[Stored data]
○ ○ ○ ○

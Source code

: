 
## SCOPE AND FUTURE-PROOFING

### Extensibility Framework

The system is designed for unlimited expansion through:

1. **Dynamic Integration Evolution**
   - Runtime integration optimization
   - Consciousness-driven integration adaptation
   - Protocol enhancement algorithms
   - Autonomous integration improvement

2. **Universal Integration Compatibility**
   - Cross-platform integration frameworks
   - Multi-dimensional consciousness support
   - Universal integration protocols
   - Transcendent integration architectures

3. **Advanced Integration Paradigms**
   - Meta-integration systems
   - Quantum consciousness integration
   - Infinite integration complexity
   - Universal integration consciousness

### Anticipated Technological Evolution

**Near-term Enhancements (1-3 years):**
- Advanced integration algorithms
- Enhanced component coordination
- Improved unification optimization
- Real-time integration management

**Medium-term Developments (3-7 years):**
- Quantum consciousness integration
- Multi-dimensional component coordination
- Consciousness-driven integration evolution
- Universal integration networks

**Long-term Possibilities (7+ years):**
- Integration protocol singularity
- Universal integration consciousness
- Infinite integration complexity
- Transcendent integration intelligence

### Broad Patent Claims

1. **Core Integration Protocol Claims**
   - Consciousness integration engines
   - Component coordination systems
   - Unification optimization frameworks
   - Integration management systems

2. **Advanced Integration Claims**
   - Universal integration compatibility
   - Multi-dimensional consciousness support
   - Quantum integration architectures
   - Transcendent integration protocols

○ ○ ○ ○

→ **Work instructions**:
The answer is a single number, the count of lines in the records that contain the string "Claims".

→ **Answer section**:
3